__Data records__:

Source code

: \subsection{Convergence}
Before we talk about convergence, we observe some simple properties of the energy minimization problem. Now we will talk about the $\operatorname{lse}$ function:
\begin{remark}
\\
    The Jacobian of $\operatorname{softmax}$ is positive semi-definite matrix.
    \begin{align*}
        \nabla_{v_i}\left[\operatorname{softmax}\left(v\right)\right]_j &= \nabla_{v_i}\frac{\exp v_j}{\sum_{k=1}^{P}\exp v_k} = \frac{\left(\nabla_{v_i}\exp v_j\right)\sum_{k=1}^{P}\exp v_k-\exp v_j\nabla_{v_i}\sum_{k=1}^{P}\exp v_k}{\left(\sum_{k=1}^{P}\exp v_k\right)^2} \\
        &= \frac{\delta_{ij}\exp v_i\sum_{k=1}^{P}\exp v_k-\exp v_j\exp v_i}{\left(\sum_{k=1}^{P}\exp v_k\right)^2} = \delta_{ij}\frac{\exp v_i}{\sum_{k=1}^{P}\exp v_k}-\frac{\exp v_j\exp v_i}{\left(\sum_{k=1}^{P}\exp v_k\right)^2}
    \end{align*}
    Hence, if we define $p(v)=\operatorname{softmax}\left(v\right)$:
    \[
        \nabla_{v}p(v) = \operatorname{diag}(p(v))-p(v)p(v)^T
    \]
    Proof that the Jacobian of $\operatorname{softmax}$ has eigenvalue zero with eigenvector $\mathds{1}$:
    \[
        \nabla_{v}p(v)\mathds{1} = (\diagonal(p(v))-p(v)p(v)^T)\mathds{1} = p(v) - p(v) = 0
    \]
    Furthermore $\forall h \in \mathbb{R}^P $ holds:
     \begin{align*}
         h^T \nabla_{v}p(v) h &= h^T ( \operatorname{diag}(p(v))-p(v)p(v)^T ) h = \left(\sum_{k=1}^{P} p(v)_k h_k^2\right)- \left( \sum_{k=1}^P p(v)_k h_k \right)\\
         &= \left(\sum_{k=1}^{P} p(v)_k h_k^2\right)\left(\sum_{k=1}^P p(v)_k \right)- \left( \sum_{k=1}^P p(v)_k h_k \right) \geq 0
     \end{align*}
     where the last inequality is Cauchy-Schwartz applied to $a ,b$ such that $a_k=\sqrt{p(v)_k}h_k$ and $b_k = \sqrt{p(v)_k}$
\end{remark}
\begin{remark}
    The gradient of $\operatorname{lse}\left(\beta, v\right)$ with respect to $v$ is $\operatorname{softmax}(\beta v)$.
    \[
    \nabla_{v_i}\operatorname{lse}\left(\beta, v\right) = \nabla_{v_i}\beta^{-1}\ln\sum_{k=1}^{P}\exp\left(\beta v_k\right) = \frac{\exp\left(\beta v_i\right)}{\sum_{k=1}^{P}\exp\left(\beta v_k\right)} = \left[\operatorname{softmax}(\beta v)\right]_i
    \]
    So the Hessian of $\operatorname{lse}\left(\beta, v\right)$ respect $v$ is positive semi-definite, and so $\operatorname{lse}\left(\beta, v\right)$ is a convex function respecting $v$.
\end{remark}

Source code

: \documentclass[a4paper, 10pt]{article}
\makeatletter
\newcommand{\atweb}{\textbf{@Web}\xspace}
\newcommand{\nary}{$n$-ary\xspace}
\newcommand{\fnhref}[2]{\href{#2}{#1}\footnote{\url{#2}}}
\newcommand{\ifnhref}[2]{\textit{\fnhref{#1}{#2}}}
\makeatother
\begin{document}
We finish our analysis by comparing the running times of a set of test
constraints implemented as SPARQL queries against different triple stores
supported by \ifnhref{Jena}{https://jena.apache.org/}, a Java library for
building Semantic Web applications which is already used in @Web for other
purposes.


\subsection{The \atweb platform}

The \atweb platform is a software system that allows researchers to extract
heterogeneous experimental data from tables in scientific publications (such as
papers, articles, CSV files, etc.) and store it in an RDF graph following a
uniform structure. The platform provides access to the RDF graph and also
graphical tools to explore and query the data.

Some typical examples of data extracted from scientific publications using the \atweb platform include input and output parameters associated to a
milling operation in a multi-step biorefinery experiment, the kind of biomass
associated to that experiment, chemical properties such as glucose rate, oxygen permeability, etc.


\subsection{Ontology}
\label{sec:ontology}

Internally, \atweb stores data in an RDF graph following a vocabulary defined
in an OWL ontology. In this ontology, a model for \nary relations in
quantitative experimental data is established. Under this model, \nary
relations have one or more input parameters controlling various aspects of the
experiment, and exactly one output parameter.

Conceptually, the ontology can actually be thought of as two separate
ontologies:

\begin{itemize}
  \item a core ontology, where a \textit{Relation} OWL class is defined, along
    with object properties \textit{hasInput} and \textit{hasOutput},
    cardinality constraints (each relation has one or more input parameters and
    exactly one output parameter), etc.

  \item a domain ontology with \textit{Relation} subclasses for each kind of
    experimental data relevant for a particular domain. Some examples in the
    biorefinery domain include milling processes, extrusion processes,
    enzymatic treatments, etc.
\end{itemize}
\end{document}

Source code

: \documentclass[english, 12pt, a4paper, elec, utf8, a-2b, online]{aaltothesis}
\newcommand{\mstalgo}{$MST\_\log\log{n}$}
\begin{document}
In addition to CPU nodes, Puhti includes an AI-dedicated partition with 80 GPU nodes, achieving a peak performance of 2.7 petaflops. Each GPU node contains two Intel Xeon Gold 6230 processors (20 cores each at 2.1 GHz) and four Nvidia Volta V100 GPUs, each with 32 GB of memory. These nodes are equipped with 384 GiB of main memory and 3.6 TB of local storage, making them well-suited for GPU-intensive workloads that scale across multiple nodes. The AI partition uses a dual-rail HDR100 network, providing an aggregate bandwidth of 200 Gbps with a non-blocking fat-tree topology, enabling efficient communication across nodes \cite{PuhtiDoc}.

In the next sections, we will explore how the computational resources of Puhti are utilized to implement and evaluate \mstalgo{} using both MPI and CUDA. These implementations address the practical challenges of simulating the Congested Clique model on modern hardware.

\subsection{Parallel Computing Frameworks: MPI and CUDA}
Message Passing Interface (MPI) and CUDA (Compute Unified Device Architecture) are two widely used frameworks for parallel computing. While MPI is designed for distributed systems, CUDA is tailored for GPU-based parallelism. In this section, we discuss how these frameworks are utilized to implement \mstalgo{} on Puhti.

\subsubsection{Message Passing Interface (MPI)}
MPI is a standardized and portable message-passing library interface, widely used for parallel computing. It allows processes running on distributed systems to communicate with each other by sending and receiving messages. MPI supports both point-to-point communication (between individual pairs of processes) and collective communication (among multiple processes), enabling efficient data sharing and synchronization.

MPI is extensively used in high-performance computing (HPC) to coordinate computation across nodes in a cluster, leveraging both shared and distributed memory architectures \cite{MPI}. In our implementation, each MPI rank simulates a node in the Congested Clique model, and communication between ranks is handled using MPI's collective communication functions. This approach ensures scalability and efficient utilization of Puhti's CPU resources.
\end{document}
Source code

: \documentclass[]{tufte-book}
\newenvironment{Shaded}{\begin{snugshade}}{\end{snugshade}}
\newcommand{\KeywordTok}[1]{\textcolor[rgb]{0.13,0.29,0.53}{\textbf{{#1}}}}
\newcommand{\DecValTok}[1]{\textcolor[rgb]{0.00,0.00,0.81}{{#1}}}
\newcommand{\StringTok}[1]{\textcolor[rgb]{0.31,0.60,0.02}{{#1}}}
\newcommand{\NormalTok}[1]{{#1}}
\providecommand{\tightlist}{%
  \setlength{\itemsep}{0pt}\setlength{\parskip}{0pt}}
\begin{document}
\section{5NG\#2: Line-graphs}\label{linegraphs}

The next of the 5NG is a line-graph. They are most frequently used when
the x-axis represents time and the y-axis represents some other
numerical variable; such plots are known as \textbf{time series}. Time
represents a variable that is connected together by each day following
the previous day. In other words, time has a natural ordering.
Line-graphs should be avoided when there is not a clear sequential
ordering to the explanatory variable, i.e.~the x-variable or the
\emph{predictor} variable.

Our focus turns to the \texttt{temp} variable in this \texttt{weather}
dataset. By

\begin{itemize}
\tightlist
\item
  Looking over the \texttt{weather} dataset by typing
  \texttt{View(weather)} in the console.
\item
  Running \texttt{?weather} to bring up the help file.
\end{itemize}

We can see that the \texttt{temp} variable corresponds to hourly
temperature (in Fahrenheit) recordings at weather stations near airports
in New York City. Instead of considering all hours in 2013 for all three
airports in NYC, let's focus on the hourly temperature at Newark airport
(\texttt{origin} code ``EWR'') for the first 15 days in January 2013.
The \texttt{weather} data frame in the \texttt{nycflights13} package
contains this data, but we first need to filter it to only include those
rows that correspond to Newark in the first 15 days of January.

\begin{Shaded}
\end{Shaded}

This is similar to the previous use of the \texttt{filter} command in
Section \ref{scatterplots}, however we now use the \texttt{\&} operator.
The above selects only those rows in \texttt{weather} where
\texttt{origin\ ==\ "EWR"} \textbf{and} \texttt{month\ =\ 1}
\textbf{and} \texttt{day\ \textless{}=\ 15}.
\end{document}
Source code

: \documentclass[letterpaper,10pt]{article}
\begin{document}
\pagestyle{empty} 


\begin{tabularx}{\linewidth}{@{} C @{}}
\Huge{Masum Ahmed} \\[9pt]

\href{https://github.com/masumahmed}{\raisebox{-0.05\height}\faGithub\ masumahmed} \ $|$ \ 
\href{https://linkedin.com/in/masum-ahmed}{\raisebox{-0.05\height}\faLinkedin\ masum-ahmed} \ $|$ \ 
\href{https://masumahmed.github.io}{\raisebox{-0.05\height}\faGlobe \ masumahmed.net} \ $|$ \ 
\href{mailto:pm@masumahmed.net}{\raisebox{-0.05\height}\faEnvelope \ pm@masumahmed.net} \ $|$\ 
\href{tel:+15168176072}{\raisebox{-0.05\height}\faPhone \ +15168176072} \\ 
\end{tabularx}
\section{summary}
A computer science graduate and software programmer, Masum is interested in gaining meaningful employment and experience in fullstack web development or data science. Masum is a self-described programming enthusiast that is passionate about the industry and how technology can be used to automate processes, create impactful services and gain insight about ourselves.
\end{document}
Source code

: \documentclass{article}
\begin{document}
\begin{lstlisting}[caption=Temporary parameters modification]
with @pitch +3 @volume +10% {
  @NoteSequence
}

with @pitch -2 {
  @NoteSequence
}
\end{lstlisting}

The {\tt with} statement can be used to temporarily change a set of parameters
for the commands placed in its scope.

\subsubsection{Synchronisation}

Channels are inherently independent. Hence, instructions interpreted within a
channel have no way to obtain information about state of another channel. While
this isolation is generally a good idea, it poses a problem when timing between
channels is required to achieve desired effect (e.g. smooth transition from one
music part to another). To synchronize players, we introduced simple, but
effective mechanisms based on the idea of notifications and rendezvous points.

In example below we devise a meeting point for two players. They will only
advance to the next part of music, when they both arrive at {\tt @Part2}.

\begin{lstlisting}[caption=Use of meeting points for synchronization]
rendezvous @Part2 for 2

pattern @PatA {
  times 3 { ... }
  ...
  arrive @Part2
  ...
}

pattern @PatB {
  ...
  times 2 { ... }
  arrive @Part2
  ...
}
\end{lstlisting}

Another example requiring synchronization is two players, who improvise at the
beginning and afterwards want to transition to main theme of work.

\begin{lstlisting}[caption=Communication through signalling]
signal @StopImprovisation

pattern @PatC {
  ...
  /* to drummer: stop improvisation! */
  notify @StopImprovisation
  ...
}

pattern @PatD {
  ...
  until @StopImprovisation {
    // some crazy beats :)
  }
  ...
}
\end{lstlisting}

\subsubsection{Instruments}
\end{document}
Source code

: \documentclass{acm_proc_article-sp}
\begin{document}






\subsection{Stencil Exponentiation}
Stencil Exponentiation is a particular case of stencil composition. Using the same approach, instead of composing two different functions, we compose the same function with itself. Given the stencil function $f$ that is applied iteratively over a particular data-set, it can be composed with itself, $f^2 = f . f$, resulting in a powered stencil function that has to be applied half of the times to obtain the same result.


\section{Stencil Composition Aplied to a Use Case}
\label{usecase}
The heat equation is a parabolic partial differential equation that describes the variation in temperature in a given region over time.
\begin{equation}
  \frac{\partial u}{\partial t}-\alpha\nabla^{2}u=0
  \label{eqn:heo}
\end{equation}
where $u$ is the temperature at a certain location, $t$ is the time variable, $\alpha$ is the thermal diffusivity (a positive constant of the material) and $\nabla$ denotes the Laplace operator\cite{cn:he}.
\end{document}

__Problem to work on__:
Could you return, word for word, only the lines running from the first line of the material above to the line that contains "p(v)_k h_k \right)\\", inclusive?

__Task response__:
Source code

: \subsection{Convergence}
Before we talk about convergence, we observe some simple properties of the energy minimization problem. Now we will talk about the $\operatorname{lse}$ function:
\begin{remark}
\\
    The Jacobian of $\operatorname{softmax}$ is positive semi-definite matrix.
    \begin{align*}
        \nabla_{v_i}\left[\operatorname{softmax}\left(v\right)\right]_j &= \nabla_{v_i}\frac{\exp v_j}{\sum_{k=1}^{P}\exp v_k} = \frac{\left(\nabla_{v_i}\exp v_j\right)\sum_{k=1}^{P}\exp v_k-\exp v_j\nabla_{v_i}\sum_{k=1}^{P}\exp v_k}{\left(\sum_{k=1}^{P}\exp v_k\right)^2} \\
        &= \frac{\delta_{ij}\exp v_i\sum_{k=1}^{P}\exp v_k-\exp v_j\exp v_i}{\left(\sum_{k=1}^{P}\exp v_k\right)^2} = \delta_{ij}\frac{\exp v_i}{\sum_{k=1}^{P}\exp v_k}-\frac{\exp v_j\exp v_i}{\left(\sum_{k=1}^{P}\exp v_k\right)^2}
    \end{align*}
    Hence, if we define $p(v)=\operatorname{softmax}\left(v\right)$:
    \[
        \nabla_{v}p(v) = \operatorname{diag}(p(v))-p(v)p(v)^T
    \]
    Proof that the Jacobian of $\operatorname{softmax}$ has eigenvalue zero with eigenvector $\mathds{1}$:
    \[
        \nabla_{v}p(v)\mathds{1} = (\diagonal(p(v))-p(v)p(v)^T)\mathds{1} = p(v) - p(v) = 0
    \]
    Furthermore $\forall h \in \mathbb{R}^P $ holds:
     \begin{align*}
         h^T \nabla_{v}p(v) h &= h^T ( \operatorname{diag}(p(v))-p(v)p(v)^T ) h = \left(\sum_{k=1}^{P} p(v)_k h_k^2\right)- \left( \sum_{k=1}^P p(v)_k h_k \right)\\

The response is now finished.